━━━ Task data

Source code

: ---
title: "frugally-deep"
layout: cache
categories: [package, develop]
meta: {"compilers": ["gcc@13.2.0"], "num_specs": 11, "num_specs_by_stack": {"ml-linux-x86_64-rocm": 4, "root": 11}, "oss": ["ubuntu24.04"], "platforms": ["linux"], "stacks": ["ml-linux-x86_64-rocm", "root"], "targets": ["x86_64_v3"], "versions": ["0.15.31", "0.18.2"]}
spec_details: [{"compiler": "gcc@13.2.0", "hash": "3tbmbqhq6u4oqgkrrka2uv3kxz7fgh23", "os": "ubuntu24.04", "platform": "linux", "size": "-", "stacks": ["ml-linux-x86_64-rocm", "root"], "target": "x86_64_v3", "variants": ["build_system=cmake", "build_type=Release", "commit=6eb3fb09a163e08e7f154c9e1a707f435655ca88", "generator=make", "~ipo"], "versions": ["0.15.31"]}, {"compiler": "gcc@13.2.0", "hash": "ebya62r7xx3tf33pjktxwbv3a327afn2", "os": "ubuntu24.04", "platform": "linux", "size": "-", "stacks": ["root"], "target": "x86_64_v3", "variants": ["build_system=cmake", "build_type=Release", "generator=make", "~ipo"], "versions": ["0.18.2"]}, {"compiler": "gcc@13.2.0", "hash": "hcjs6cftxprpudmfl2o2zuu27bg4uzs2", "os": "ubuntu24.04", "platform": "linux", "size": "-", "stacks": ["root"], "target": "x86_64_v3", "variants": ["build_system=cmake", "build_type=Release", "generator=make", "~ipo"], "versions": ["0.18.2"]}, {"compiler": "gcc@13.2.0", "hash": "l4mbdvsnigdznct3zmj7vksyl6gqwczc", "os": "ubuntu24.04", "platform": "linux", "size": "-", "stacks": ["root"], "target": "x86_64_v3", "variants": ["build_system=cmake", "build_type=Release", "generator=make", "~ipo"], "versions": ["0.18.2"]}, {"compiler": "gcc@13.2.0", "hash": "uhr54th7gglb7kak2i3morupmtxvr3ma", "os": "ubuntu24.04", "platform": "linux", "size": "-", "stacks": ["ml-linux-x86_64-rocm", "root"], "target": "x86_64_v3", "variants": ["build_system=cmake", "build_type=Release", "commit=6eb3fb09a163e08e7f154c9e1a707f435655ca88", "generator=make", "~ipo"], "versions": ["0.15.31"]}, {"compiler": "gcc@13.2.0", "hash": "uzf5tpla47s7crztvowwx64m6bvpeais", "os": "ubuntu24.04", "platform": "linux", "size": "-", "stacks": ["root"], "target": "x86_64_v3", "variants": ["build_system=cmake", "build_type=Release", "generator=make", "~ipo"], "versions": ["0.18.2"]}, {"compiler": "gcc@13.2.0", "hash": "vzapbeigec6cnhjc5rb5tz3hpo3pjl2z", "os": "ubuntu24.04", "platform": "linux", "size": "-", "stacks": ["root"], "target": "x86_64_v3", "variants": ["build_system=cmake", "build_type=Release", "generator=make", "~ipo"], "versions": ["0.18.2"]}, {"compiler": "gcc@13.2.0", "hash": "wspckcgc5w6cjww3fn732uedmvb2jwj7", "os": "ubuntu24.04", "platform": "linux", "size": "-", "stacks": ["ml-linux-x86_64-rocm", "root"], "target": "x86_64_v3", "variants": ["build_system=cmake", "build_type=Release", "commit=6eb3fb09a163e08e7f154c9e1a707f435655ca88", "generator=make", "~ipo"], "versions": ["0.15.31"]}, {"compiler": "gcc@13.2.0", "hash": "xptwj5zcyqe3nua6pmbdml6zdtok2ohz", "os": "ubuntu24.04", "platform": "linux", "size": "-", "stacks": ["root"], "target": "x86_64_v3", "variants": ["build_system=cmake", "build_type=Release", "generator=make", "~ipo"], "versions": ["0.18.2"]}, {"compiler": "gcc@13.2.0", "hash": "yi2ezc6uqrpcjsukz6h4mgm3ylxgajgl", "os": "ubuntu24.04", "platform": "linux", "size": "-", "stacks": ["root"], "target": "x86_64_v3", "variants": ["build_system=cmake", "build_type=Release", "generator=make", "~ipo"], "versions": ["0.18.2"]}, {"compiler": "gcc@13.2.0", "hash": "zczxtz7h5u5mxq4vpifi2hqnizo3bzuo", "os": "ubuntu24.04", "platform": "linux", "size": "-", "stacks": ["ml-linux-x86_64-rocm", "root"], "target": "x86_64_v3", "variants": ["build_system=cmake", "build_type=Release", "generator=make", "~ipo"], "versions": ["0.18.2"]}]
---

━━━━━━

▸ Description of the task
Copy the records above exactly as they appear.

▸ Written answer
Source code

: ---
title: "frugally-deep"
layout: cache
categories: [package, develop]
meta: {"compilers": ["gcc@13.2.0"], "num_specs": 11, "num_specs_by_stack": {"ml-linux-x86_64-rocm": 4, "root": 11}, "oss": ["ubuntu24.04"], "platforms": ["linux"], "stacks": ["ml-linux-x86_64-rocm", "root"], "targets": ["x86_64_v3"], "versions": ["0.15.31", "0.18.2"]}
spec_details: [{"compiler": "gcc@13.2.0", "hash": "3tbmbqhq6u4oqgkrrka2uv3kxz7fgh23", "os": "ubuntu24.04", "platform": "linux", "size": "-", "stacks": ["ml-linux-x86_64-rocm", "root"], "target": "x86_64_v3", "variants": ["build_system=cmake", "build_type=Release", "commit=6eb3fb09a163e08e7f154c9e1a707f435655ca88", "generator=make", "~ipo"], "versions": ["0.15.31"]}, {"compiler": "gcc@13.2.0", "hash": "ebya62r7xx3tf33pjktxwbv3a327afn2", "os": "ubuntu24.04", "platform": "linux", "size": "-", "stacks": ["root"], "target": "x86_64_v3", "variants": ["build_system=cmake", "build_type=Release", "generator=make", "~ipo"], "versions": ["0.18.2"]}, {"compiler": "gcc@13.2.0", "hash": "hcjs6cftxprpudmfl2o2zuu27bg4uzs2", "os": "ubuntu24.04", "platform": "linux", "size": "-", "stacks": ["root"], "target": "x86_64_v3", "variants": ["build_system=cmake", "build_type=Release", "generator=make", "~ipo"], "versions": ["0.18.2"]}, {"compiler": "gcc@13.2.0", "hash": "l4mbdvsnigdznct3zmj7vksyl6gqwczc", "os": "ubuntu24.04", "platform": "linux", "size": "-", "stacks": ["root"], "target": "x86_64_v3", "variants": ["build_system=cmake", "build_type=Release", "generator=make", "~ipo"], "versions": ["0.18.2"]}, {"compiler": "gcc@13.2.0", "hash": "uhr54th7gglb7kak2i3morupmtxvr3ma", "os": "ubuntu24.04", "platform": "linux", "size": "-", "stacks": ["ml-linux-x86_64-rocm", "root"], "target": "x86_64_v3", "variants": ["build_system=cmake", "build_type=Release", "commit=6eb3fb09a163e08e7f154c9e1a707f435655ca88", "generator=make", "~ipo"], "versions": ["0.15.31"]}, {"compiler": "gcc@13.2.0", "hash": "uzf5tpla47s7crztvowwx64m6bvpeais", "os": "ubuntu24.04", "platform": "linux", "size": "-", "stacks": ["root"], "target": "x86_64_v3", "variants": ["build_system=cmake", "build_type=Release", "generator=make", "~ipo"], "versions": ["0.18.2"]}, {"compiler": "gcc@13.2.0", "hash": "vzapbeigec6cnhjc5rb5tz3hpo3pjl2z", "os": "ubuntu24.04", "platform": "linux", "size": "-", "stacks": ["root"], "target": "x86_64_v3", "variants": ["build_system=cmake", "build_type=Release", "generator=make", "~ipo"], "versions": ["0.18.2"]}, {"compiler": "gcc@13.2.0", "hash": "wspckcgc5w6cjww3fn732uedmvb2jwj7", "os": "ubuntu24.04", "platform": "linux", "size": "-", "stacks": ["ml-linux-x86_64-rocm", "root"], "target": "x86_64_v3", "variants": ["build_system=cmake", "build_type=Release", "commit=6eb3fb09a163e08e7f154c9e1a707f435655ca88", "generator=make", "~ipo"], "versions": ["0.15.31"]}, {"compiler": "gcc@13.2.0", "hash": "xptwj5zcyqe3nua6pmbdml6zdtok2ohz", "os": "ubuntu24.04", "platform": "linux", "size": "-", "stacks": ["root"], "target": "x86_64_v3", "variants": ["build_system=cmake", "build_type=Release", "generator=make", "~ipo"], "versions": ["0.18.2"]}, {"compiler": "gcc@13.2.0", "hash": "yi2ezc6uqrpcjsukz6h4mgm3ylxgajgl", "os": "ubuntu24.04", "platform": "linux", "size": "-", "stacks": ["root"], "target": "x86_64_v3", "variants": ["build_system=cmake", "build_type=Release", "generator=make", "~ipo"], "versions": ["0.18.2"]}, {"compiler": "gcc@13.2.0", "hash": "zczxtz7h5u5mxq4vpifi2hqnizo3bzuo", "os": "ubuntu24.04", "platform": "linux", "size": "-", "stacks": ["ml-linux-x86_64-rocm", "root"], "target": "x86_64_v3", "variants": ["build_system=cmake", "build_type=Release", "generator=make", "~ipo"], "versions": ["0.18.2"]}]
---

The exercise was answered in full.